BRIEF: Every line below that has "right" in it should be copied.

LISTED RECORDS:
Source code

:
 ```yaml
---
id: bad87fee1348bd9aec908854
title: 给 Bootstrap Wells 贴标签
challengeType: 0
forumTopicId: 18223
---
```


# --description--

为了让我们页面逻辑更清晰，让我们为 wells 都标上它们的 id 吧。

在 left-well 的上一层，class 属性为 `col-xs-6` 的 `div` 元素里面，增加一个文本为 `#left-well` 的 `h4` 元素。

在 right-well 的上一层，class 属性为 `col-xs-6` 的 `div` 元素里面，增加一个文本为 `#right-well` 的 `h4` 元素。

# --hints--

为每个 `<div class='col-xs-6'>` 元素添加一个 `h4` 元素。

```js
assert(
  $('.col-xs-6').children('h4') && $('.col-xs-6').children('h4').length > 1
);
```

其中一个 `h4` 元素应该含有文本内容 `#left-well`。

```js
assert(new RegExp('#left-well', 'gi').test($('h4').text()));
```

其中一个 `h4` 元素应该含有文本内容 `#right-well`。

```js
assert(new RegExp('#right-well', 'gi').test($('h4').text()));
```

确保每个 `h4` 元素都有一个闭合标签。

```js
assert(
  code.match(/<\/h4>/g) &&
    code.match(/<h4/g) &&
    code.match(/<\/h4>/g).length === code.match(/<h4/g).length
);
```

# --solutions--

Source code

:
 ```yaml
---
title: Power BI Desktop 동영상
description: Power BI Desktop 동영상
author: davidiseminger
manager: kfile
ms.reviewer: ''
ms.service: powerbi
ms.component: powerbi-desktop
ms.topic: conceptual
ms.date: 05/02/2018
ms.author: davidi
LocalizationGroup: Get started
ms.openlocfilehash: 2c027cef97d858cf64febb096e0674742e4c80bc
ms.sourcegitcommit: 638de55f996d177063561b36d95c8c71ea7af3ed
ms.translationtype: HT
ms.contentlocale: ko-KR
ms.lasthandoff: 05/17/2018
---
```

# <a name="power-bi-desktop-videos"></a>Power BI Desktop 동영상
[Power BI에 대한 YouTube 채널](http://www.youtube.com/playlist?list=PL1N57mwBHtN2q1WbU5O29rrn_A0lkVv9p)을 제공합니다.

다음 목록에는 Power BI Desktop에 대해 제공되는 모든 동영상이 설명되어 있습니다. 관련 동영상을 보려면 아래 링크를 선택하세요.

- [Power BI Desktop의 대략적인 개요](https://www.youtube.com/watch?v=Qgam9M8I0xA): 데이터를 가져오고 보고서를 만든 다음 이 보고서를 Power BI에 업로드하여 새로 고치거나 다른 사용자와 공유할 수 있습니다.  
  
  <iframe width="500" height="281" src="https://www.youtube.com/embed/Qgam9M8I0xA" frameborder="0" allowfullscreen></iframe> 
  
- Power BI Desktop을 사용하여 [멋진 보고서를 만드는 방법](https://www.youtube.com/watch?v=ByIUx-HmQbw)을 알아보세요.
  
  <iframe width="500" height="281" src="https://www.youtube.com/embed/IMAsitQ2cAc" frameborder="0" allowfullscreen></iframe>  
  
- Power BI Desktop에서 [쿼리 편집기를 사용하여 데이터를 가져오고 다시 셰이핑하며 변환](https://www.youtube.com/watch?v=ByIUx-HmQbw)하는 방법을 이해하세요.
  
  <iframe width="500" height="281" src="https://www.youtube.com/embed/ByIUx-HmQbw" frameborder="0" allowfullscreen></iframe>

EXPECTED ANSWER:
在 right-well 的上一层，class 属性为 `col-xs-6` 的 `div` 元素里面，增加一个文本为 `#right-well` 的 `h4` 元素。
其中一个 `h4` 元素应该含有文本内容 `#right-well`。
assert(new RegExp('#right-well', 'gi').test($('h4').text()));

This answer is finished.